Date :               16/4/2010, 12 h 55

Objet :              Little Grand Rapids

 

Lynn,

 

Après notre conversation téléphonique, j’ai relu mon rapport. Les notes suivantes pourraient peut‑être vous aider… Article 14 du REBI : Lorsqu’il y a lieu de croire

 

a) qu’il y a eu manœuvre corruptrice à l’égard d’une élection,

 

Énumérons seulement les faits incontestables, et laissons le reste de côté.

 

1.  Deon Lam et sa mère ont importé de l’alcool dans la réserve.

Témoin : Linda McDougall. Très crédible, elle a des notes manuscrites.

 

2.  Le chef Owens a tenu une fête où il y avait de l’alcool.

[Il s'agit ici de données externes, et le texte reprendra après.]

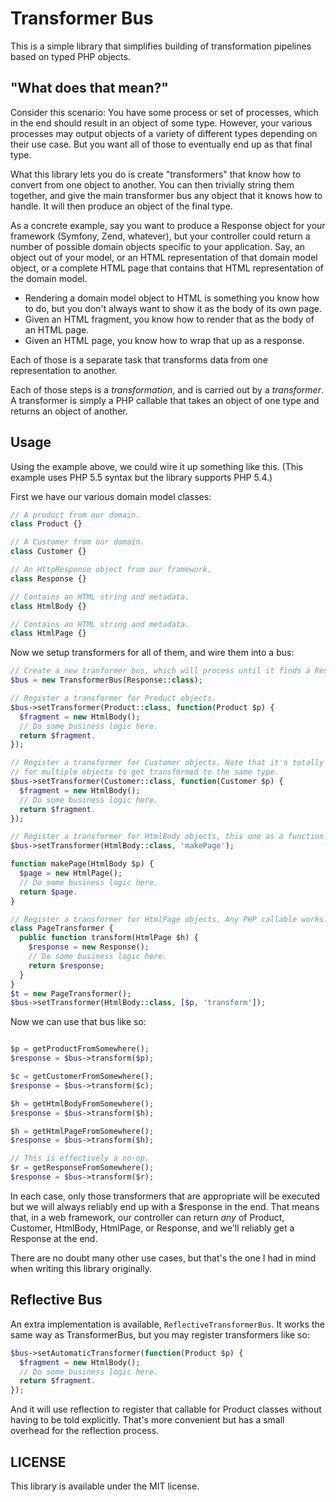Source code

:Transformer Bus
===============

This is a simple library that simplifies building of transformation pipelines
based on typed PHP objects.

"What does that mean?"
---------------------

Consider this scenario: You have some process or set of processes, which in the
end should result in an object of some type.  However, your various processes
may output objects of a variety of different types depending on their use case.
But you want all of those to eventually end up as that final type.

What this library lets you do is create "transformers" that know how to convert
from one object to another.  You can then trivially string them together, and 
give the main transformer bus any object that it knows how to handle. It will
then produce an object of the final type.

As a concrete example, say you want to produce a Response object for your framework
(Symfony, Zend, whatever), but your controller could return a number of possible
domain objects specific to your application. Say, an object out of your model,
or an HTML representation of that domain model object, or a complete HTML page
that contains that HTML representation of the domain model.  

* Rendering a domain model object to HTML is something you know how to do, but 
you don't always want to show it as the body of its own page.
* Given an HTML fragment, you know how to render that as the body of an HTML page.
* Given an HTML page, you know how to wrap that up as a response.

Each of those is a separate task that transforms data from one representation 
to another.

Each of those steps is a *transformation*, and is carried out by a *transformer*.
A transformer is simply a PHP callable that takes an object of one type and 
returns an object of another.

Usage
-----

Using the example above, we could wire it up something like this.  (This example 
uses PHP 5.5 syntax but the library supports PHP 5.4.)

First we have our various domain model classes:

```php
// A product from our domain.
class Product {}

// A Customer from our domain.
class Customer {}

// An HttpResponse object from our framework.
class Response {}

// Contains an HTML string and metadata.
class HtmlBody {} 

// Contains an HTML string and metadata.
class HtmlPage {} 
```

Now we setup transformers for all of them, and wire them into a bus: 

```php
// Create a new tranformer bus, which will process until it finds a Response.
$bus = new TransformerBus(Response::class);

// Register a transformer for Product objects.
$bus->setTransformer(Product::class, function(Product $p) {
  $fragment = new HtmlBody();
  // Do some business logic here.
  return $fragment.
});

// Register a transformer for Customer objects. Note that it's totally OK
// for multiple objects to get transformed to the same type.
$bus->setTransformer(Customer::class, function(Customer $p) {
  $fragment = new HtmlBody();
  // Do some business logic here.
  return $fragment.
});

// Register a transformer for HtmlBody objects, this one as a function.
$bus->setTransformer(HtmlBody::class, 'makePage');

function makePage(HtmlBody $p) {
  $page = new HtmlPage();
  // Do some business logic here.
  return $page.
}

// Register a transformer for HtmlPage objects. Any PHP callable works.
class PageTransformer {
  public function transform(HtmlPage $h) {
    $response = new Response();
    // Do some business logic here.
    return $response;
  }
}
$t = new PageTransformer();
$bus->setTransformer(HtmlBody::class, [$p, 'transform']);
```

Now we can use that bus like so:

```php

$p = getProductFromSomewhere();
$response = $bus->transform($p);

$c = getCustomerFromSomewhere();
$response = $bus->transform($c);

$h = getHtmlBodyFromSomewhere();
$response = $bus->transform($h);

$h = getHtmlPageFromSomewhere();
$response = $bus->transform($h);

// This is effectively a no-op.
$r = getResponseFromSomewhere();
$response = $bus->transform($r);
```

In each case, only those transformers that are appropriate will be executed but
we will always reliably end up with a $response in the end.  That means that,
in a web framework, our controller can return *any* of Product, Customer, HtmlBody,
HtmlPage, or Response, and we'll reliably get a Response at the end.

There are no doubt many other use cases, but that's the one I had in mind when
writing this library originally.

Reflective Bus
--------------

An extra implementation is available, `ReflectiveTransformerBus`. It works 
the same way as TransformerBus, but you may register transformers like so:

```php
$bus->setAutomaticTransformer(function(Product $p) {
  $fragment = new HtmlBody();
  // Do some business logic here.
  return $fragment.
});
```

And it will use reflection to register that callable for Product classes without
having to be told explicitly.  That's more convenient but has a small overhead
for the reflection process.

LICENSE
-------

This library is available under the MIT license.
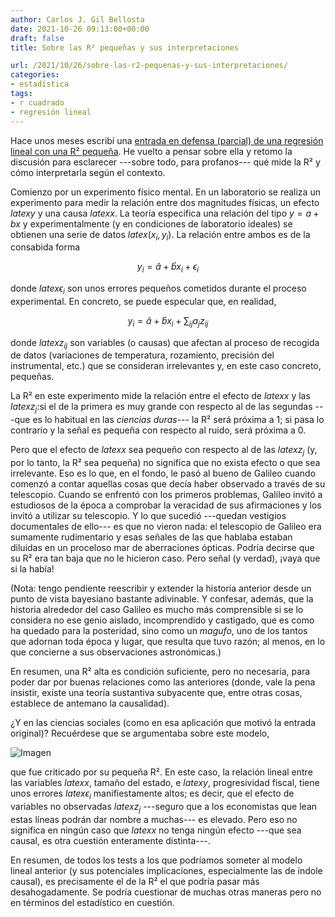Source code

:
 ```yaml
---
author: Carlos J. Gil Bellosta
date: 2021-10-26 09:13:00+00:00
draft: false
title: Sobre las R² pequeñas y sus interpretaciones

url: /2021/10/26/sobre-las-r2-pequenas-y-sus-interpretaciones/
categories:
- estadística
tags:
- r cuadrado
- regresión lineal
---
```


Hace unos meses escribí una [entrada en defensa (parcial) de una regresión lineal con una R² pequeña](https://www.datanalytics.com/2021/02/16/hay-mil-motivos-para-criticar-una-regresion-trucha-pero-una-r%c2%b2-baja-no-es-uno-de-ellos/). He vuelto a pensar sobre ella y retomo la discusión para esclarecer ---sobre todo, para profanos--- qué mide la R² y cómo interpretarla según el contexto.

Comienzo por un experimento físico mental. En un laboratorio se realiza un experimento para medir la relación entre dos magnitudes físicas, un efecto $latex y$ y una causa $latex x$. La teoría especifica una relación del tipo $y = a + b x$ y experimentalmente (y en condiciones de laboratorio ideales) se obtienen una serie de datos $latex (x_i, y_i)$. La relación entre ambos es de la consabida forma

$$ y_i = \hat{a} + \hat{b} x_i + \epsilon_i$$

donde $latex \epsilon_i$ son unos errores pequeños cometidos durante el proceso experimental. En concreto, se puede especular que, en realidad,

$$ y_i = \hat{a} + \hat{b} x_i + \sum_{ij} a_j z_{ij}$$

donde $latex z_{ij}$ son variables (o causas) que afectan al proceso de recogida de datos (variaciones de temperatura, rozamiento, precisión del instrumental, etc.) que se consideran irrelevantes y, en este caso concreto, pequeñas.

La R² en este experimento mide la relación entre el efecto de $latex x$ y las $latex z_j$:si el de la primera es muy grande con respecto al de las segundas ---que es lo habitual en las _ciencias duras_--- la R² será próxima a 1; si pasa lo contrario y la señal es pequeña con respecto al ruido, será próxima a 0.

Pero que el efecto de $latex x$ sea pequeño con respecto al de las $latex z_j$ (y, por lo tanto, la R² sea pequeña) no significa que no exista efecto o que sea irrelevante. Eso es lo que, en el fondo, le pasó al bueno de Galileo cuando comenzó a contar aquellas cosas que decía haber observado a través de su telescopio. Cuando se enfrentó con los primeros problemas, Galileo invitó a estudiosos de la época a comprobar la veracidad de sus afirmaciones y los invitó a utilizar su telescopio. Y lo que sucedió ---quedan vestigios documentales de ello--- es que no vieron nada: el telescopio de Galileo era sumamente rudimentario y esas señales de las que hablaba estaban diluidas en un proceloso mar de aberraciones ópticas. Podría decirse que su R² era tan baja que no le hicieron caso. Pero señal (y verdad), ¡vaya que si la había!

(Nota: tengo pendiente reescribir y extender la historia anterior desde un punto de vista bayesiano bastante adivinable. Y confesar, además, que la historia alrededor del caso Galileo es mucho más comprensible si se lo considera no ese genio aislado, incomprendido y castigado, que es como ha quedado para la posteridad, sino como un _magufo_, uno de los tantos que adornan toda época y lugar, que resulta que tuvo razón; al menos, en lo que concierne a sus observaciones astronómicas.)

En resumen, una R² alta es condición suficiente, pero no necesaria, para poder dar por buenas relaciones como las anteriores (donde, vale la pena insistir, existe una teoría sustantiva subyacente que, entre otras cosas, establece de antemano la causalidad).

¿Y en las ciencias sociales (como en esa aplicación que motivó la entrada original)? Recuérdese que se argumentaba sobre este modelo,

![Imagen](https://pbs.twimg.com/media/EtJXBmOW4AI8r5d?format=jpg&name=small)

que fue criticado por su pequeña R². En este caso, la relación lineal entre las variables $latex x$, tamaño del estado, e $latex y$, progresividad fiscal, tiene unos errores $latex \epsilon_i$ manifiestamente altos; es decir, que el efecto de variables no observadas $latex z_j$ ---seguro que a los economistas que lean estas líneas podrán dar nombre a muchas--- es elevado. Pero eso no significa en ningún caso que $latex x$ no tenga ningún efecto ---que sea causal, es otra cuestión enteramente distinta---.

En resumen, de todos los tests a los que podríamos someter al modelo lineal anterior (y sus potenciales implicaciones, especialmente las de índole causal), es precisamente el de la R² el que podría pasar más desahogadamente. Se podría cuestionar de muchas otras maneras pero no en términos del estadístico en cuestión.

Rapport de la GRC et déclaration du chef Owens

 

3.  Le chef Owens a donné ou vendu de l’alcool à Eugene Keeper.

Témoin : Eugene Keeper.

Témoin : Melba Keeper.

Témoin : Doris Mayham.

 

4.  Le chef Owens a donné de l’alcool à la mère/cliente des Services d'aide à l'enfance et à la famille.

Témoin : Violet Keeper.

 

5.  Le président du scrutin Ian Keeper a influencé une électrice.

Témoin : Violet Keeper.

Témoin : Samantha Bushie.

 

6.  Le chef Owens a livré de la bière à Harry T. Owens.

Témoin : Verna Keeper.

 

7.  Le candidat Deon Lam a livré du whiskey à des membres de la bande.

Témoin : Violet Keeper.

 

8.  Le chef Owens a nolisé un avion pour amener des électeurs dans la réserve.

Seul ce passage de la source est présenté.